(Saved entries)
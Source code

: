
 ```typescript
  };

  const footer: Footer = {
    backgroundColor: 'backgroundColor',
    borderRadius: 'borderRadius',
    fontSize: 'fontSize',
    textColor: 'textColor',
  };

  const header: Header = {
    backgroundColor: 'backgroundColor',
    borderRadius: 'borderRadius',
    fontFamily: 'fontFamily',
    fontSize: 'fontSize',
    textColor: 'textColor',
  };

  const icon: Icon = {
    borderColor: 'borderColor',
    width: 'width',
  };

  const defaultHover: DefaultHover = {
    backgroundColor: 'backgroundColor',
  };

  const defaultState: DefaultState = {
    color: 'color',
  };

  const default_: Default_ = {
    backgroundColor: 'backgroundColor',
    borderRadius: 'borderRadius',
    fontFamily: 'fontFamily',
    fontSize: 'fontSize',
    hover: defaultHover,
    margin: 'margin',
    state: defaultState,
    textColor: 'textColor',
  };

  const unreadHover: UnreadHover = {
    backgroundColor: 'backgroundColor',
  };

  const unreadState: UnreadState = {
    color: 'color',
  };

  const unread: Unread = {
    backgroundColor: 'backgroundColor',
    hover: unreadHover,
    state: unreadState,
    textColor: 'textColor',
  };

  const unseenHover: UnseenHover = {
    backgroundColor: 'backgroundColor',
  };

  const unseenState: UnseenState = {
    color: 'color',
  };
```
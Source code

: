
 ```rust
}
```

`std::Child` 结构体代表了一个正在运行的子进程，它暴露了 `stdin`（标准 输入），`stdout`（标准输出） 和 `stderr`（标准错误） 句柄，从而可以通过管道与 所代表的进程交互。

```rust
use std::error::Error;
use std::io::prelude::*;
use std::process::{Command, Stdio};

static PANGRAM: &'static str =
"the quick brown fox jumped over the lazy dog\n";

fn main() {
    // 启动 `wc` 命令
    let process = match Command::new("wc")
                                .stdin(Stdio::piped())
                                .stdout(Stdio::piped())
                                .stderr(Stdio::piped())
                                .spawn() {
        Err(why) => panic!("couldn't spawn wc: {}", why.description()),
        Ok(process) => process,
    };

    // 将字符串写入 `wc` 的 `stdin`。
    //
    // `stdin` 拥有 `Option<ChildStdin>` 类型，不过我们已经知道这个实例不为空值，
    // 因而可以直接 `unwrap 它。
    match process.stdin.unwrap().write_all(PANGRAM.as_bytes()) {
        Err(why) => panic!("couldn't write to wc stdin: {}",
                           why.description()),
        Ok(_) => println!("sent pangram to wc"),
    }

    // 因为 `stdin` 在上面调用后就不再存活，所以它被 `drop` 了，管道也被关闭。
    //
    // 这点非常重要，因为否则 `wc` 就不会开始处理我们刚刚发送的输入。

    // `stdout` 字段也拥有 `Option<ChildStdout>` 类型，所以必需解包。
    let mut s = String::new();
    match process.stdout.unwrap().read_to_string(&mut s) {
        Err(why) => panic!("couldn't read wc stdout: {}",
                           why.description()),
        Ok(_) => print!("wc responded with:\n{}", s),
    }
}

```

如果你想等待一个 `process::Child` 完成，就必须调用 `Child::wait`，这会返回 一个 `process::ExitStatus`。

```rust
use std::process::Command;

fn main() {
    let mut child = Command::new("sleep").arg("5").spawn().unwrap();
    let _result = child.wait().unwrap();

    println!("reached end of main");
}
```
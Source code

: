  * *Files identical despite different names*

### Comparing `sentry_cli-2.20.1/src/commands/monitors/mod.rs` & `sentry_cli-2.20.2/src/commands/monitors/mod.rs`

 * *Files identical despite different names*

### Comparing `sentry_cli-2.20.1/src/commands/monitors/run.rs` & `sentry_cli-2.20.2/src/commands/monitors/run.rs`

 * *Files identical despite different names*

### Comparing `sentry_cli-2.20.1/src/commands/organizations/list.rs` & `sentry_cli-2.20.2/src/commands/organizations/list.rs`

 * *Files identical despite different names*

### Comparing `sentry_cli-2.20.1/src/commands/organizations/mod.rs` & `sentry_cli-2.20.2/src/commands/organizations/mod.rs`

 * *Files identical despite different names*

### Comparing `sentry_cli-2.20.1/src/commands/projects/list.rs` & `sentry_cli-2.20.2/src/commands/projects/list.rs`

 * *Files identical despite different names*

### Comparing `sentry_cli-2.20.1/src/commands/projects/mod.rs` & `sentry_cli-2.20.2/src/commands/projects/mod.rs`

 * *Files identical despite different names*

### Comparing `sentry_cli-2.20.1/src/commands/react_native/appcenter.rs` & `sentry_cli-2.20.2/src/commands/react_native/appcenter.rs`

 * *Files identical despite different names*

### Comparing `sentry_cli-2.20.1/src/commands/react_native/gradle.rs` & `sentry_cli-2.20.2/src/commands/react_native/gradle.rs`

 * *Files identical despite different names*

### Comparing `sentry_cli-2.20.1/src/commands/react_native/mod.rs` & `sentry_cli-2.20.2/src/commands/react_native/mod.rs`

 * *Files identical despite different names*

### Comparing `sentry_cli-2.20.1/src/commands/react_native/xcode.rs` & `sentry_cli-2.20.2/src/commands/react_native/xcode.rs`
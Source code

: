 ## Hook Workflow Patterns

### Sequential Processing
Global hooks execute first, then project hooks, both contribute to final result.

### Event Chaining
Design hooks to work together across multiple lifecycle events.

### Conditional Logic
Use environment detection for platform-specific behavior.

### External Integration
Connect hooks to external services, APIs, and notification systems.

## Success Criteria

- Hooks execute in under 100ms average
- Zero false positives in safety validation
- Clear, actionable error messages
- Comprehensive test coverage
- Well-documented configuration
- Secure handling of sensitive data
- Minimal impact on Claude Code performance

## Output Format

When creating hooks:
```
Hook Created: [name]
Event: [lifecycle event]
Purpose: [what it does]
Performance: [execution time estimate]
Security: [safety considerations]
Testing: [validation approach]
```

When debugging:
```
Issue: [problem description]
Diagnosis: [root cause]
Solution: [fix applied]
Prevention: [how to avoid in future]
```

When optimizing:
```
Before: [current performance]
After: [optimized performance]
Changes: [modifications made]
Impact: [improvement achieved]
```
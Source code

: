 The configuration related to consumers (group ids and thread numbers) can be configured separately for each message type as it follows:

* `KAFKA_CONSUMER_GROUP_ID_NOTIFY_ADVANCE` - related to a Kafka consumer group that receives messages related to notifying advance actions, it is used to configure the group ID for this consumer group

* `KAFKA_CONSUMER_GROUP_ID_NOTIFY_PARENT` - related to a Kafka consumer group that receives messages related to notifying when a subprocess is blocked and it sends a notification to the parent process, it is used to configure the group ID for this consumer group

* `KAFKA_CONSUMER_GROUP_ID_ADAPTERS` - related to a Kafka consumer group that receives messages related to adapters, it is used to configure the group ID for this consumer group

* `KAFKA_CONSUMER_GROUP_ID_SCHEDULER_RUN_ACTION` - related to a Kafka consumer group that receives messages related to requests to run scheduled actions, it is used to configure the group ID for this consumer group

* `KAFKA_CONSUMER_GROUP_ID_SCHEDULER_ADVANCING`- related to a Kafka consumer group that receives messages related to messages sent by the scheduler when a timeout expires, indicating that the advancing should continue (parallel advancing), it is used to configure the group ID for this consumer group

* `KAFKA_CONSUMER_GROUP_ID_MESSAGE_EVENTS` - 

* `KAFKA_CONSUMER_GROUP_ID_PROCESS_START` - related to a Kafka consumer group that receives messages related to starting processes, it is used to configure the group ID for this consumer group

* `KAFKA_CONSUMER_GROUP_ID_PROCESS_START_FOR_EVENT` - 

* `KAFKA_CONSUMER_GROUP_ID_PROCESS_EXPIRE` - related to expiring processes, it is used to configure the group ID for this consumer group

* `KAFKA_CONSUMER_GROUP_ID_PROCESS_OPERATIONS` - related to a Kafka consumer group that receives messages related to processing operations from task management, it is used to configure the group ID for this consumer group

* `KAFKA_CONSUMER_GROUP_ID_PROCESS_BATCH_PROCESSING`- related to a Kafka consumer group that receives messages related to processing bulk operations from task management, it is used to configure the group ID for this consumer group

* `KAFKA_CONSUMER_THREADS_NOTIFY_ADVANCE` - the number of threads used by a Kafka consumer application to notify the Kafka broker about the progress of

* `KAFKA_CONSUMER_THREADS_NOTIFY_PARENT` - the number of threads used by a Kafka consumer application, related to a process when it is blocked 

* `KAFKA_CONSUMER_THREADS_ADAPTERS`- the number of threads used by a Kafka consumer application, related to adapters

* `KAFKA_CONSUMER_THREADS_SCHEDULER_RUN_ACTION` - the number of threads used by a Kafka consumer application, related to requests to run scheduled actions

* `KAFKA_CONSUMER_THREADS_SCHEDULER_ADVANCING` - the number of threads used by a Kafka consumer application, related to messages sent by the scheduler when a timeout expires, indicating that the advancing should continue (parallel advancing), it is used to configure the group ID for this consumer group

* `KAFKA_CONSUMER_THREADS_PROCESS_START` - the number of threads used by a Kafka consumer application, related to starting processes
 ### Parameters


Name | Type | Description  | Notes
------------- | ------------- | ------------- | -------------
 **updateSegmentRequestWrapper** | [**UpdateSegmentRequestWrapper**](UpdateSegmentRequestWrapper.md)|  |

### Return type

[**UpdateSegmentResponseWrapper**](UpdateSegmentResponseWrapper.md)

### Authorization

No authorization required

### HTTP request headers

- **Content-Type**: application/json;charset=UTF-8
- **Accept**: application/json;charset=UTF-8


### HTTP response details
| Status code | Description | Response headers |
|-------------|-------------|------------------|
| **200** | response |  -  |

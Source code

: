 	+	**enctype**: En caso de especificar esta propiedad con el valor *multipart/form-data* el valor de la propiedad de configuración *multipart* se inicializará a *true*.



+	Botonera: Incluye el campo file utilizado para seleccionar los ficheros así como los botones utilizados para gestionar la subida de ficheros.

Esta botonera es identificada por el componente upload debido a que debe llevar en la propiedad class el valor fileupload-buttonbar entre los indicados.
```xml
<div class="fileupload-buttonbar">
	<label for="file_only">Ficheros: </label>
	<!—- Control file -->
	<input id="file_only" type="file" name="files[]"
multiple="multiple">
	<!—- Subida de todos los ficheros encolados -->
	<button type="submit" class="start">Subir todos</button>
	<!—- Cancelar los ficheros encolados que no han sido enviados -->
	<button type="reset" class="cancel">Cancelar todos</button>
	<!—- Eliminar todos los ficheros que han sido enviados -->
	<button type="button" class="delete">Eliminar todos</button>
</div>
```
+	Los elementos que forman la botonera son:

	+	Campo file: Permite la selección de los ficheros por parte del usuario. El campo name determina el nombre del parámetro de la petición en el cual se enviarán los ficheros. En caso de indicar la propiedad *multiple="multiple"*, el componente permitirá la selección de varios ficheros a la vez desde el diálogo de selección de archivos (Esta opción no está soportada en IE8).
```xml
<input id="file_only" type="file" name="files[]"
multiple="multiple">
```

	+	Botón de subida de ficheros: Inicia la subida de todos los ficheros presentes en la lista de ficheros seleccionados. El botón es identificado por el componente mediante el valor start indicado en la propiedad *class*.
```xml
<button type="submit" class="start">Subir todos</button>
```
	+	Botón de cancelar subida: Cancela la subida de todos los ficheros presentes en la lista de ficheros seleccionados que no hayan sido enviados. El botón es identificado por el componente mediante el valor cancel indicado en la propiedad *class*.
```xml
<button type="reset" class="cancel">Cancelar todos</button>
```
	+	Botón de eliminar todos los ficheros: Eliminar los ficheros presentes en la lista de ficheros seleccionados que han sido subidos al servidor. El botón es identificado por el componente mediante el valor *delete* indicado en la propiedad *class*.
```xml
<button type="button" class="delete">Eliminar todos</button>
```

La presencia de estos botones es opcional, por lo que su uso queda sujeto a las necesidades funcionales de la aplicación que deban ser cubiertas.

## Problem statement:
Set down again, word for word, the stretch of records from the line with "scheduled actions, it" to the line with "messages related to messages", both of those lines included.

## Answer to the problem:
* `KAFKA_CONSUMER_GROUP_ID_SCHEDULER_RUN_ACTION` - related to a Kafka consumer group that receives messages related to requests to run scheduled actions, it is used to configure the group ID for this consumer group

* `KAFKA_CONSUMER_GROUP_ID_SCHEDULER_ADVANCING`- related to a Kafka consumer group that receives messages related to messages sent by the scheduler when a timeout expires, indicating that the advancing should continue (parallel advancing), it is used to configure the group ID for this consumer group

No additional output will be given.